======== SUPPLIED ENTRIES

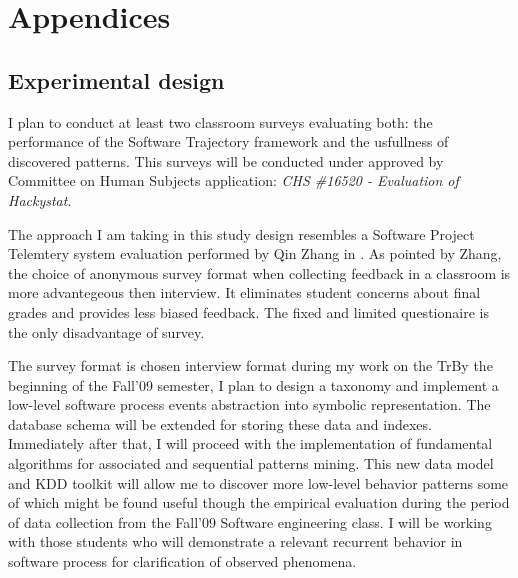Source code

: \chapter{Appendices} \label{appendix}

\section{Experimental design} \label{survey}
I plan to conduct at least two classroom surveys evaluating both: the performance of the Software Trajectory framework and the usfullness of discovered patterns. This surveys will be conducted under approved by Committee on Human Subjects application: \textit{CHS \#16520 - Evaluation of Hackystat}.

The approach I am taking in this study design resembles a Software Project Telemtery system evaluation performed by Qin Zhang in \cite{csdl2-06-05}. As pointed by Zhang, the choice of anonymous survey format when collecting feedback in a classroom is more advantegeous then interview. It eliminates student concerns about final grades and provides less biased feedback. The fixed and limited questionaire is the only disadvantage of survey. 


The survey format is chosen interview format during my work on the TrBy the beginning of the Fall'09 semester, I plan to design a taxonomy and implement a low-level software process events abstraction into symbolic representation. The database schema will be extended for storing these data and indexes. Immediately after that, I will proceed with the implementation of fundamental algorithms for associated and sequential patterns mining. This new data model and KDD toolkit will allow me to discover more low-level behavior patterns some of which might be found useful though the empirical evaluation during the period of data collection from the Fall'09 Software engineering class. I will be working with those students who will demonstrate a relevant recurrent behavior in software process for clarification of observed phenomena.

\newpage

================

The answer must be every line of the records that contains the word "interview".

The approach I am taking in this study design resembles a Software Project Telemtery system evaluation performed by Qin Zhang in \cite{csdl2-06-05}. As pointed by Zhang, the choice of anonymous survey format when collecting feedback in a classroom is more advantegeous then interview. It eliminates student concerns about final grades and provides less biased feedback. The fixed and limited questionaire is the only disadvantage of survey. 
The survey format is chosen interview format during my work on the TrBy the beginning of the Fall'09 semester, I plan to design a taxonomy and implement a low-level software process events abstraction into symbolic representation. The database schema will be extended for storing these data and indexes. Immediately after that, I will proceed with the implementation of fundamental algorithms for associated and sequential patterns mining. This new data model and KDD toolkit will allow me to discover more low-level behavior patterns some of which might be found useful though the empirical evaluation during the period of data collection from the Fall'09 Software engineering class. I will be working with those students who will demonstrate a relevant recurrent behavior in software process for clarification of observed phenomena.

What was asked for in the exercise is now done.